Using Quantitative Hydrologic Storylines to Assess Climate Impacts

The challenge:

To assess risks, it is essential to characterize and communicate the uncertainties in hydrologic projections. Each step in the climate impacts modeling chain (first column of the figure) has uncertainties. While several studies have sampled uncertainties by varying elements at each step (second column), they are typically limited by: (i) relying on small ensembles of models which are not independent, (ii) not explicitly accounting for model errors when selecting models and interpreting their results, and/or (iii) presenting results in a way that gives the impression that the uncertainty is fully sampled, when it is not. However, large ensembles, while important in revealing uncertainties, can be computationally impractical in applications, and thus require the development of innovative methods to assess climate impacts.

Facing this challenge:

Scientists and engineers in RAL’s Hydrometeorological Applications Program at the National Center for Atmospheric Research are collaborating with the U.S. Army Corps of Engineers, the Bureau of Reclamation, and the University of Washington to develop quantitative hydrologic storylines of climate change impacts.
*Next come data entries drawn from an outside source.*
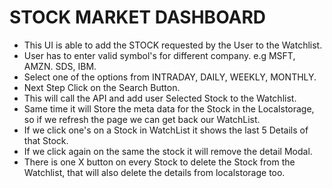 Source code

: # STOCK MARKET DASHBOARD

- This UI is able to add the STOCK requested by the User to the Watchlist.
- User has to enter valid symbol's for different company. e.g MSFT, AMZN. SDS, IBM.
- Select one of the options from INTRADAY, DAILY, WEEKLY, MONTHLY.
- Next Step Click on the Search Button.
- This will call the API and add user Selected Stock to the Watchlist.
- Same time it will Store the meta data for the Stock in the Localstorage, so if we refresh the page we can get back our WatchList.
- If we click one's on a Stock in WatchList it shows the last 5 Details of that Stock.
- If we click again on the same the stock it will remove the detail Modal.
- There is one X button on every Stock to delete the Stock from the Watchlist, that will also delete the details from localstorage too.

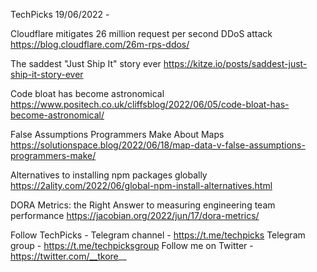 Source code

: TechPicks 19/06/2022 -

Cloudflare mitigates 26 million request per second DDoS attack
https://blog.cloudflare.com/26m-rps-ddos/

The saddest "Just Ship It" story ever
https://kitze.io/posts/saddest-just-ship-it-story-ever

Code bloat has become astronomical
https://www.positech.co.uk/cliffsblog/2022/06/05/code-bloat-has-become-astronomical/

False Assumptions Programmers Make About Maps
https://solutionspace.blog/2022/06/18/map-data-v-false-assumptions-programmers-make/

Alternatives to installing npm packages globally
https://2ality.com/2022/06/global-npm-install-alternatives.html

DORA Metrics: the Right Answer to measuring engineering team performance
https://jacobian.org/2022/jun/17/dora-metrics/

Follow TechPicks -
Telegram channel - https://t.me/techpicks
Telegram group - https://t.me/techpicksgroup
Follow me on Twitter - https://twitter.com/__tkore__ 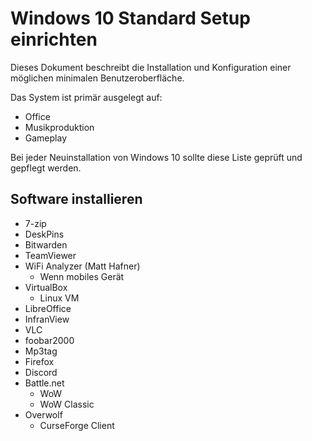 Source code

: # Windows 10 Standard Setup einrichten

Dieses Dokument beschreibt die Installation und Konfiguration
einer möglichen minimalen Benutzeroberfläche.

Das System ist primär ausgelegt auf:

* Office
* Musikproduktion
* Gameplay

Bei jeder Neuinstallation von Windows 10 sollte diese Liste geprüft und gepflegt werden.

## Software installieren

* 7-zip
* DeskPins
* Bitwarden
* TeamViewer
* WiFi Analyzer (Matt Hafner)
  * Wenn mobiles Gerät
* VirtualBox
  * Linux VM
* LibreOffice
* InfranView
* VLC
* foobar2000
* Mp3tag
* Firefox
* Discord
* Battle.net
  * WoW
  * WoW Classic
* Overwolf
  * CurseForge Client
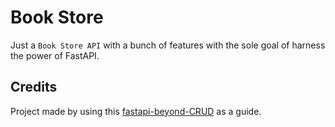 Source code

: # Book Store
Just a `Book Store API` with a bunch of features with the sole goal of harness the power of FastAPI.

## Credits
Project made by using this [fastapi-beyond-CRUD](https://github.com/jod35/fastapi-beyond-CRUD/tree/main) as a guide.
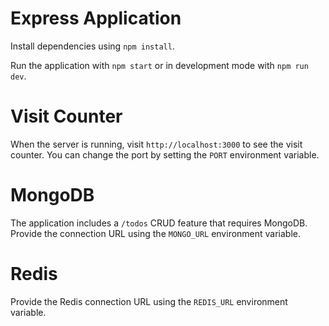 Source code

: # Express Application

Install dependencies using `npm install`.

Run the application with `npm start` or in development mode with `npm run dev`.

# Visit Counter

When the server is running, visit `http://localhost:3000` to see the visit counter. You can change the port by setting the `PORT` environment variable.

# MongoDB

The application includes a `/todos` CRUD feature that requires MongoDB. Provide the connection URL using the `MONGO_URL` environment variable.

# Redis

Provide the Redis connection URL using the `REDIS_URL` environment variable.
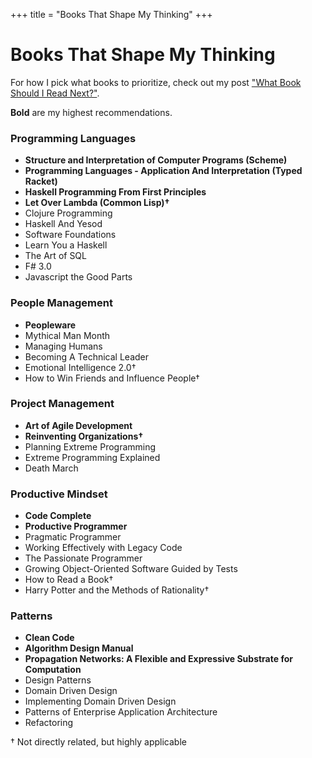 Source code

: +++
title = "Books That Shape My Thinking"
+++

<h1 class="centereded">Books That Shape My Thinking</h1>

For how I pick what books to prioritize, check out my post <a class="homelink"
href="/next-book">"What Book Should I Read Next?"</a>.

<b>Bold</b> are my highest recommendations.

<div class="col-md-12"> 
<div class="col-md-6"> 
<h3 class="centereded underline">Programming Languages</h3>
<ul>
    <li><b>Structure and Interpretation of Computer Programs (Scheme)</b></li>
    <li><b>Programming Languages - Application And Interpretation (Typed Racket)</b></li>
    <li><b>Haskell Programming From First Principles</b></li>
    <li><b>Let Over Lambda (Common Lisp)&#8224;</b></li>
    <li>Clojure Programming</li>
    <li>Haskell And Yesod</li>
    <li>Software Foundations</li>
    <li>Learn You a Haskell</li>
    <li>The Art of SQL</li>
    <li>F# 3.0</li>
    <li>Javascript the Good Parts</li>
</ul>
</div> 
<div class="col-md-6"> 
<h3 class="centereded underline">People Management</h3>
<ul>
    <li><b>Peopleware</b></li>
    <li>Mythical Man Month</li>
    <li>Managing Humans</li>
    <li>Becoming A Technical Leader</li>
    <li>Emotional Intelligence 2.0&#8224;</li>
    <li>How to Win Friends and Influence People&#8224;</li>
</ul>
</div> 
</div> 
<div class="col-md-12"> 
<div class="col-md-6"> 
<h3 class="centereded underline">Project Management</h3>
<ul>
    <li><b>Art of Agile Development</b></li>
    <li><b>Reinventing Organizations&#8224;</b></li>
    <li>Planning Extreme Programming</li>
    <li>Extreme Programming Explained</li>
    <li>Death March</li>
</ul>
</div> 
<div class="col-md-6"> 
<h3 class="centereded underline">Productive Mindset</h3>
<ul>
    <li><b>Code Complete</b></li>
    <li><b>Productive Programmer</b></li>
    <li>Pragmatic Programmer</li>
    <li>Working Effectively with Legacy Code</li>
    <li>The Passionate Programmer</li>
    <li>Growing Object-Oriented Software Guided by Tests</li>
    <li>How to Read a Book&#8224;</li>
    <li>Harry Potter and the Methods of Rationality&#8224;</li>
</ul>
</div> 
</div> 
<div class="col-md-12"> 
<div class="col-md-6"> 
<h3 class="centereded underline">Patterns</h3>
<ul>
    <li><b>Clean Code</b></li>
    <li><b>Algorithm Design Manual</b></li>
    <li><b>Propagation Networks: A Flexible and Expressive Substrate for Computation</b></li>
    <li>Design Patterns</li>
    <li>Domain Driven Design</li>
    <li>Implementing Domain Driven Design</li>
    <li>Patterns of Enterprise Application Architecture</li>
    <li>Refactoring</li>
</ul>
</div> 
</div> 
&#8224; Not directly related, but highly applicable
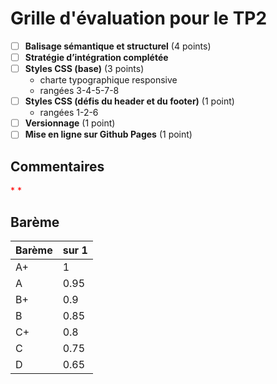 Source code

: # Grille d'évaluation pour le TP2
- [ ] __Balisage sémantique et structurel__ (4 points)  
- [ ] __Stratégie d’intégration complétée__   
- [ ] __Styles CSS (base)__ (3 points)  
  - charte typographique responsive  
  - rangées 3-4-5-7-8  
- [ ] __Styles CSS (défis du header et du footer)__ (1 point)    
  - rangées 1-2-6
- [ ] __Versionnage__ (1 point)
- [ ] __Mise en ligne sur Github Pages__ (1 point)  

## Commentaires

<span style='color:red'> * * </span>

## Barème
| Barème | sur 1 |
|--------|-------|
| A+     | 1     |
| A      | 0.95  |
| B+     | 0.9   |
| B      | 0.85  |
| C+     | 0.8   |
| C      | 0.75  |
| D      | 0.65  |
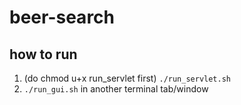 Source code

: # beer-search

## how to run
1. (do chmod u+x run_servlet first) `./run_servlet.sh`
2. `./run_gui.sh` in another terminal tab/window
The work entails systematically characterizing uncertainties across the suite of models used for climate impact assessments, evaluating model fidelity and culling models accordingly to reduce these uncertainties, and distilling hydrologic projections into a discrete set of quantitative hydrologic “storylines” that represent key features from the full range of future scenarios (illustrated in figure and described in more detail in Clark et al [2016]).

Scientific advances:

Development of methods that allow for more systematic and comprehensive sampling of uncertainties in hydrologic projections, specifically:

• The modeling frameworks SUMMA [Clark et al., 2015a,b] and ICAR [Gutmann et al., 2016], which are cornerstones of this project, have been developed and are now operational, effectively allowing for large ensemble simulations of hydrologic and atmospheric processes (second column in figure).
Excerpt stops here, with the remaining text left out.